Aquí, Teresa Palmer interpreta a Rebbeca, una veinteañera que deja su hogar (madre, padrastro y hermano) para escapar de un trauma que acecha a los suyos desde hace muchos años. Cuando Sophie (María Bello), su madre, era una niña estuvo internada en un neuropsiquiátrico donde conoció a Diana, una chica que experimenta fenómenos paranormales.
El tiempo pasó, pero la presencia de Diana, quien aparentemente sólo existía en la mente de Sophie, será una pesadilla para la familia, especialmente cuando el pequeño Martín (Gabriel Bateman) comience a tener las mismas visiones que su hermana. Es que Diana, corporizada en un ser siniestro con filosas garras, sólo aparece "cuando las luces se apagan". Rebbeca deberá involucrarse tanto para proteger a Martin como para velar por la salud mental de Sophie.
Mediante el recurso de asustar en la oscuridad, el film logra algunos hallazgos visuales producto de un cuidado trabajo de edición.
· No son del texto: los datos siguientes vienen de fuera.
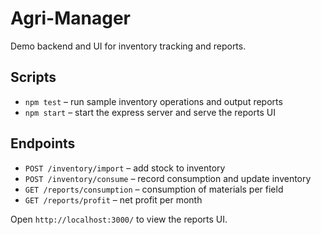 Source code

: # Agri-Manager

Demo backend and UI for inventory tracking and reports.

## Scripts
- `npm test` – run sample inventory operations and output reports
- `npm start` – start the express server and serve the reports UI

## Endpoints
- `POST /inventory/import` – add stock to inventory
- `POST /inventory/consume` – record consumption and update inventory
- `GET /reports/consumption` – consumption of materials per field
- `GET /reports/profit` – net profit per month

Open `http://localhost:3000/` to view the reports UI.
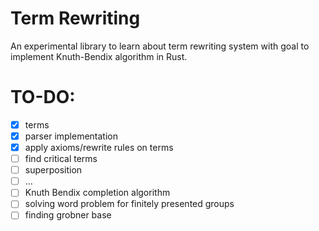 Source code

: # Term Rewriting 
 
An experimental library to learn about term rewriting system with goal to implement Knuth-Bendix algorithm in Rust. 

# TO-DO: 

- [x] terms 
- [x] parser implementation
- [x] apply axioms/rewrite rules on terms 
- [ ] find critical terms 
- [ ] superposition 
- [ ] ... 
- [ ] Knuth Bendix completion algorithm 
- [ ] solving word problem for finitely presented groups 
- [ ] finding grobner base 
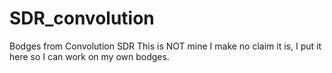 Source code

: # SDR_convolution
 Bodges from Convolution SDR
This is NOT mine I make no claim it is, I put it here so I can work on my own bodges.
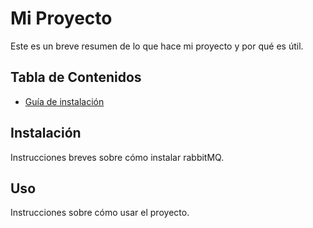 # Mi Proyecto

Este es un breve resumen de lo que hace mi proyecto y por qué es útil.

## Tabla de Contenidos
- [Guía de instalación](INSTALL.md)

## Instalación

Instrucciones breves sobre cómo instalar rabbitMQ.

## Uso

Instrucciones sobre cómo usar el proyecto. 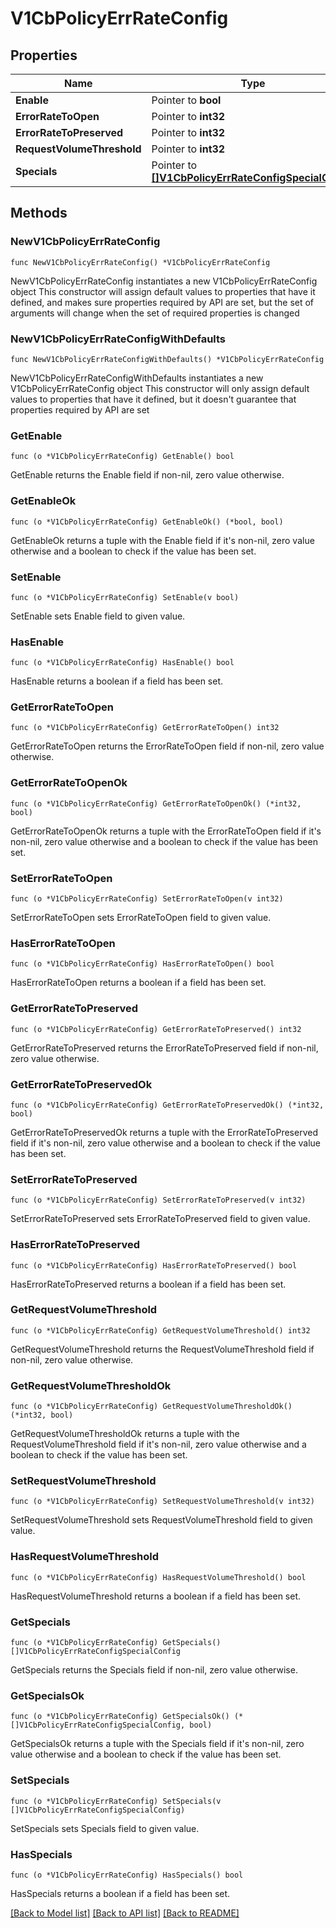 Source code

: # V1CbPolicyErrRateConfig

## Properties

Name | Type | Description | Notes
------------ | ------------- | ------------- | -------------
**Enable** | Pointer to **bool** |  | [optional] 
**ErrorRateToOpen** | Pointer to **int32** |  | [optional] 
**ErrorRateToPreserved** | Pointer to **int32** |  | [optional] 
**RequestVolumeThreshold** | Pointer to **int32** |  | [optional] 
**Specials** | Pointer to [**[]V1CbPolicyErrRateConfigSpecialConfig**](V1CbPolicyErrRateConfigSpecialConfig.md) |  | [optional] 

## Methods

### NewV1CbPolicyErrRateConfig

`func NewV1CbPolicyErrRateConfig() *V1CbPolicyErrRateConfig`

NewV1CbPolicyErrRateConfig instantiates a new V1CbPolicyErrRateConfig object
This constructor will assign default values to properties that have it defined,
and makes sure properties required by API are set, but the set of arguments
will change when the set of required properties is changed

### NewV1CbPolicyErrRateConfigWithDefaults

`func NewV1CbPolicyErrRateConfigWithDefaults() *V1CbPolicyErrRateConfig`

NewV1CbPolicyErrRateConfigWithDefaults instantiates a new V1CbPolicyErrRateConfig object
This constructor will only assign default values to properties that have it defined,
but it doesn't guarantee that properties required by API are set

### GetEnable

`func (o *V1CbPolicyErrRateConfig) GetEnable() bool`

GetEnable returns the Enable field if non-nil, zero value otherwise.

### GetEnableOk

`func (o *V1CbPolicyErrRateConfig) GetEnableOk() (*bool, bool)`

GetEnableOk returns a tuple with the Enable field if it's non-nil, zero value otherwise
and a boolean to check if the value has been set.

### SetEnable

`func (o *V1CbPolicyErrRateConfig) SetEnable(v bool)`

SetEnable sets Enable field to given value.

### HasEnable

`func (o *V1CbPolicyErrRateConfig) HasEnable() bool`

HasEnable returns a boolean if a field has been set.

### GetErrorRateToOpen

`func (o *V1CbPolicyErrRateConfig) GetErrorRateToOpen() int32`

GetErrorRateToOpen returns the ErrorRateToOpen field if non-nil, zero value otherwise.

### GetErrorRateToOpenOk

`func (o *V1CbPolicyErrRateConfig) GetErrorRateToOpenOk() (*int32, bool)`

GetErrorRateToOpenOk returns a tuple with the ErrorRateToOpen field if it's non-nil, zero value otherwise
and a boolean to check if the value has been set.

### SetErrorRateToOpen

`func (o *V1CbPolicyErrRateConfig) SetErrorRateToOpen(v int32)`

SetErrorRateToOpen sets ErrorRateToOpen field to given value.

### HasErrorRateToOpen

`func (o *V1CbPolicyErrRateConfig) HasErrorRateToOpen() bool`

HasErrorRateToOpen returns a boolean if a field has been set.

### GetErrorRateToPreserved

`func (o *V1CbPolicyErrRateConfig) GetErrorRateToPreserved() int32`

GetErrorRateToPreserved returns the ErrorRateToPreserved field if non-nil, zero value otherwise.

### GetErrorRateToPreservedOk

`func (o *V1CbPolicyErrRateConfig) GetErrorRateToPreservedOk() (*int32, bool)`

GetErrorRateToPreservedOk returns a tuple with the ErrorRateToPreserved field if it's non-nil, zero value otherwise
and a boolean to check if the value has been set.

### SetErrorRateToPreserved

`func (o *V1CbPolicyErrRateConfig) SetErrorRateToPreserved(v int32)`

SetErrorRateToPreserved sets ErrorRateToPreserved field to given value.

### HasErrorRateToPreserved

`func (o *V1CbPolicyErrRateConfig) HasErrorRateToPreserved() bool`

HasErrorRateToPreserved returns a boolean if a field has been set.

### GetRequestVolumeThreshold

`func (o *V1CbPolicyErrRateConfig) GetRequestVolumeThreshold() int32`

GetRequestVolumeThreshold returns the RequestVolumeThreshold field if non-nil, zero value otherwise.

### GetRequestVolumeThresholdOk

`func (o *V1CbPolicyErrRateConfig) GetRequestVolumeThresholdOk() (*int32, bool)`

GetRequestVolumeThresholdOk returns a tuple with the RequestVolumeThreshold field if it's non-nil, zero value otherwise
and a boolean to check if the value has been set.

### SetRequestVolumeThreshold

`func (o *V1CbPolicyErrRateConfig) SetRequestVolumeThreshold(v int32)`

SetRequestVolumeThreshold sets RequestVolumeThreshold field to given value.

### HasRequestVolumeThreshold

`func (o *V1CbPolicyErrRateConfig) HasRequestVolumeThreshold() bool`

HasRequestVolumeThreshold returns a boolean if a field has been set.

### GetSpecials

`func (o *V1CbPolicyErrRateConfig) GetSpecials() []V1CbPolicyErrRateConfigSpecialConfig`

GetSpecials returns the Specials field if non-nil, zero value otherwise.

### GetSpecialsOk

`func (o *V1CbPolicyErrRateConfig) GetSpecialsOk() (*[]V1CbPolicyErrRateConfigSpecialConfig, bool)`

GetSpecialsOk returns a tuple with the Specials field if it's non-nil, zero value otherwise
and a boolean to check if the value has been set.

### SetSpecials

`func (o *V1CbPolicyErrRateConfig) SetSpecials(v []V1CbPolicyErrRateConfigSpecialConfig)`

SetSpecials sets Specials field to given value.

### HasSpecials

`func (o *V1CbPolicyErrRateConfig) HasSpecials() bool`

HasSpecials returns a boolean if a field has been set.


[[Back to Model list]](../README.md#documentation-for-models) [[Back to API list]](../README.md#documentation-for-api-endpoints) [[Back to README]](../README.md)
Pero cuando el truco se agota, las situaciones resultan algo forzadas (hay bajas de tensión y apagones abruptos). La acción dramática tampoco acompaña: en su rol protagónico, la bella Palmer trasmite más fotogenia que calidad interpretativa, lo mismo que el insulso resto del elenco. Lamentablemente, Cuando las luces se apagan no escapa a la desfavorable actualidad de un género que pide una renovación urgente.